“Can AI replace the author of an opinion piece?”

On July 12, 2025, The Guardian published an article with the worrying title: "Quality of scientific papers questioned as academics “overwhelmed” by the millions published ." It discusses an explosion of scientific publications, often generated by artificial intelligence (AI), to the point of saturating journals and drowning human contributions in a mass of articles with sometimes dubious content.

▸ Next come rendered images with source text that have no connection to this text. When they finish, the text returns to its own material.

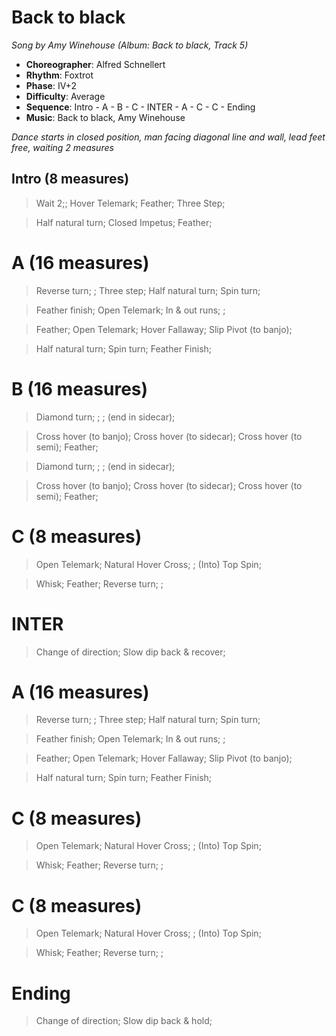 # Back to black
*Song by Amy Winehouse (Album: Back to black, Track 5)*

* **Choreographer**: Alfred Schnellert
* **Rhythm**: Foxtrot
* **Phase**: IV+2
* **Difficulty**: Average
* **Sequence**: Intro - A - B - C - INTER - A - C - C - Ending
* **Music**: Back to black, Amy Winehouse

*Dance starts in closed position, man facing diagonal line and wall, lead feet free, waiting 2 measures*

## Intro (8 measures)

> Wait 2;; Hover Telemark; Feather; Three Step;

> Half natural turn; Closed Impetus; Feather;

# A (16 measures)

> Reverse turn; ; Three step; Half natural turn; Spin turn;

> Feather finish; Open Telemark; In & out runs; ;

> Feather; Open Telemark; Hover Fallaway; Slip Pivot (to banjo);

> Half natural turn; Spin turn; Feather Finish;

# B (16 measures)

> Diamond turn; ; ; (end in sidecar);

> Cross hover (to banjo); Cross hover (to sidecar); Cross hover (to semi); Feather;

> Diamond turn; ; ; (end in sidecar);

> Cross hover (to banjo); Cross hover (to sidecar); Cross hover (to semi); Feather;

# C (8 measures)

> Open Telemark; Natural Hover Cross; ; (Into) Top Spin;

>  Whisk; Feather; Reverse turn; ;

# INTER

> Change of direction; Slow dip back & recover;

# A (16 measures)

> Reverse turn; ; Three step; Half natural turn; Spin turn;

> Feather finish; Open Telemark; In & out runs; ;

> Feather; Open Telemark; Hover Fallaway; Slip Pivot (to banjo);

> Half natural turn; Spin turn; Feather Finish;

# C (8 measures)

> Open Telemark; Natural Hover Cross; ; (Into) Top Spin;

>  Whisk; Feather; Reverse turn; ;

# C (8 measures)

> Open Telemark; Natural Hover Cross; ; (Into) Top Spin;

>  Whisk; Feather; Reverse turn; ;

# Ending

> Change of direction; Slow dip back & hold;

<meta name="x:audio-file" content="a/Amy Winehouse/Back to black/Amy Winehouse - Back To Black.mp3">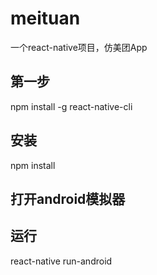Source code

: # meituan
一个react-native项目，仿美团App

## 第一步
npm install -g react-native-cli

## 安装
npm install

## 打开android模拟器

## 运行
react-native run-android
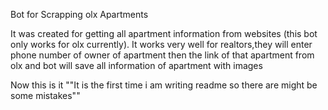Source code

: Bot for Scrapping olx Apartments

It was created for getting all apartment information from websites (this bot only works for olx currently).
It works very well for realtors,they will enter phone number of owner of apartment then the link of that apartment from
olx and bot will save all information of apartment with images

Now this is it 
""It is the first time i am writing readme so there are might be some mistakes""
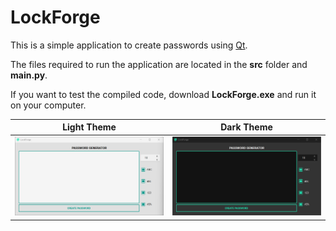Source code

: # LockForge

This is a simple application to create passwords using [Qt](https://www.qt.io).

The files required to run the application are located in the **src** folder and **main.py**.

If you want to test the compiled code, download **LockForge.exe** and run it on your computer.

| **Light Theme** | **Dark Theme** |
|-----------------|----------------|
| ![Light Theme](img/screen-light%20v1.0.png) | ![Dark Theme](img/screen-dark%20v1.0.png) |
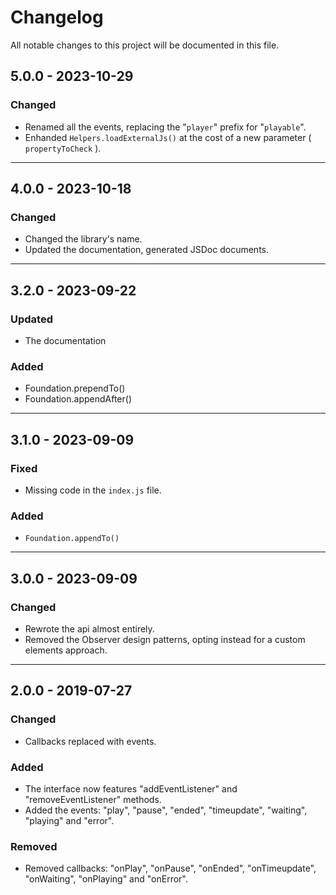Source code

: # Changelog
All notable changes to this project will be documented in this file.

## 5.0.0 - 2023-10-29
### Changed
- Renamed all the events, replacing the "`player`" prefix for "`playable`".
- Enhanded `Helpers.loadExternalJs()` at the cost of a new parameter ( `propertyToCheck` ).

---

## 4.0.0 - 2023-10-18
### Changed
- Changed the library's name.
- Updated the documentation, generated JSDoc documents.

---

## 3.2.0 - 2023-09-22
### Updated
- The documentation

### Added
- Foundation.prependTo()
- Foundation.appendAfter()

---

## 3.1.0 - 2023-09-09
### Fixed
- Missing code in the `index.js` file.

### Added
- `Foundation.appendTo()`

---

## 3.0.0 - 2023-09-09
### Changed
- Rewrote the api almost entirely.
- Removed the Observer design patterns, opting instead for a custom elements approach.

---

## 2.0.0 - 2019-07-27
### Changed
- Callbacks replaced with events.

### Added
- The interface now features "addEventListener" and "removeEventListener" methods.
- Added the events: "play", "pause", "ended", "timeupdate", "waiting", "playing" and "error".

### Removed
- Removed callbacks: "onPlay", "onPause", "onEnded", "onTimeupdate", "onWaiting", "onPlaying" and "onError".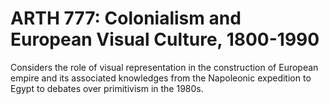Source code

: # ARTH 777: Colonialism and European Visual Culture, 1800-1990

Considers the role of visual representation in the construction of European empire and its associated knowledges from the Napoleonic expedition to Egypt to debates over primitivism in the 1980s.
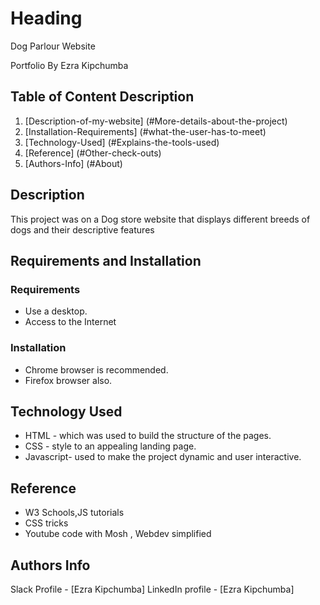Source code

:# Heading

Dog Parlour Website

 Portfolio By Ezra Kipchumba

## Table of Content Description

1. [Description-of-my-website] (#More-details-about-the-project)
2. [Installation-Requirements] (#what-the-user-has-to-meet)
3. [Technology-Used] (#Explains-the-tools-used)
4. [Reference] (#Other-check-outs)
5. [Authors-Info] (#About)

## Description

This project was on a Dog store website that displays different breeds of dogs and their descriptive features

## Requirements and Installation

### Requirements

* Use a desktop.
* Access to the Internet

### Installation

* Chrome browser is recommended.
* Firefox browser also.

## Technology Used

* HTML - which was used to build the structure of the pages.
* CSS - style to an appealing landing page.
* Javascript- used to make the project dynamic and user interactive.

## Reference

* W3 Schools,JS tutorials
* CSS tricks
* Youtube code with Mosh , Webdev simplified

## Authors Info

Slack Profile - [Ezra Kipchumba]
LinkedIn profile - [Ezra Kipchumba]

This observation raises a legitimate question: if AI is capable of writing scientific articles , can it also write columns? Can it replace the author of an opinion, reflection or engagement text?
The question is worth asking, not only for technical reasons, but also for intellectual and ethical considerations. At first glance, AI seems cut out for the task: it can produce clear, well-structured texts, free of errors, and adapted to a specific tone. It has mastered the art of rhetoric, can synthesize multiple sources, and mimic the style of a seasoned editorial writer.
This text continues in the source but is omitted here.